A small smile creased the corners of Jake’s mouth.
“She left the city. I put her in her car and we drove back together. We ran out of smokes but she didn’t even want to stop at the Kwik Mart because she wanted to check on you. Wouldn’t even drive me down my street, I had to get off at the corner and walk.” Frank smiled.
“It sounds like you miss her, too, Frank.”
Frank nodded and smoke came out of his nose and teeth. “I do, Jakey. You know, I never told anyone this, but I envied him Mia. He thought I was in love with her but that wasn’t it. Your mother was just something special. Whoever took her from your old man effectively killed him, too.”
“Why didn’t you ever get married?”
Frank laughed. “Isn’t it obvious? I’m not exactly what you’d call husband material.”
“Neither was my father.”
Frank nodded and stubbed his cigarette out on the metal dashboard. “You got me there.

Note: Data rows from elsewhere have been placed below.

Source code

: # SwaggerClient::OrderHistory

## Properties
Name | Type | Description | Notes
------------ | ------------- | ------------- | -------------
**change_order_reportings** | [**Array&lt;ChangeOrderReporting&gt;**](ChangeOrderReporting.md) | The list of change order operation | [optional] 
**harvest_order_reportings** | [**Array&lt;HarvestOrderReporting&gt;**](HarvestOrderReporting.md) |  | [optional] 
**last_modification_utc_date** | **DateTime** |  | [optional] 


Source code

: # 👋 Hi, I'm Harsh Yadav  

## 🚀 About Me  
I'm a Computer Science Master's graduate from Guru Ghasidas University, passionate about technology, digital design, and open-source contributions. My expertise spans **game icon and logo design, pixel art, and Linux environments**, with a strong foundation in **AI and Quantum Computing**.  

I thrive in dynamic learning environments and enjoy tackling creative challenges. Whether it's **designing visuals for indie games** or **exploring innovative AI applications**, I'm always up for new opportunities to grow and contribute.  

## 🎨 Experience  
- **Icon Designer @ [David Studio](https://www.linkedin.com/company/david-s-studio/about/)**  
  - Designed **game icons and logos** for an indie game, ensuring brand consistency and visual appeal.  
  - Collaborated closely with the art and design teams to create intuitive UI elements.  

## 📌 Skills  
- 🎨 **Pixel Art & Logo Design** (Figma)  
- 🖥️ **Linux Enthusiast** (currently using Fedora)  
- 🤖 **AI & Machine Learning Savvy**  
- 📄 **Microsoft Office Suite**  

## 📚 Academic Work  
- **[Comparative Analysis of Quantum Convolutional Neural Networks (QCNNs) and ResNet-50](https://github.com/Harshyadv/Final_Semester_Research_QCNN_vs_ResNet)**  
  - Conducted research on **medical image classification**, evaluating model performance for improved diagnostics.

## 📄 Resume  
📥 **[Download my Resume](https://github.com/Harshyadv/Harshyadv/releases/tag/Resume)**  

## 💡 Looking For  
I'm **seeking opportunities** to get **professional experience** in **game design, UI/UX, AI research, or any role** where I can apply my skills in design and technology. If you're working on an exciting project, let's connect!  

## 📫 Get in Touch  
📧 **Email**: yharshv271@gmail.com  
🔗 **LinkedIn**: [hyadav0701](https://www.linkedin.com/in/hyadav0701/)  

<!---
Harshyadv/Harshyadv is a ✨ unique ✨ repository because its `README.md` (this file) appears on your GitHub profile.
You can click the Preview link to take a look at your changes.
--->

But your dad didn’t find a typical woman—he found Mia. You know how many women can live with guys like us?” he asked, his thumb twitching back and forth, indicating Jake and himself.
“Guys like us?” Then he thought of Kay, and realized that the old man was right.
“Come on, Jakey. Me? I spent half my life on safari or in the mountains, hunting down just about everything that runs, walks, or crawls on the planet. Even now, I fuck off into the mountains for three-week stretches. You think that your average woman wants a man who does that? As much as they talk about being liberated, as much as they talk about wanting an equal share, I have yet to find a woman who lets me be me. And you?” He laughed, but it was a kind, loving laugh. “You’re the same. I don’t care who your genetic parents were, you’re a Coleridge. Only you hunt people for fun.”
“I don’t do this for fun, Frank.”
“I’m not big on advice, Jakey, but you get into trouble when you start believing your own bullshit.” Frank’s voice nearly disappeared in the noisy cab. “I watched you today—you like what you do.”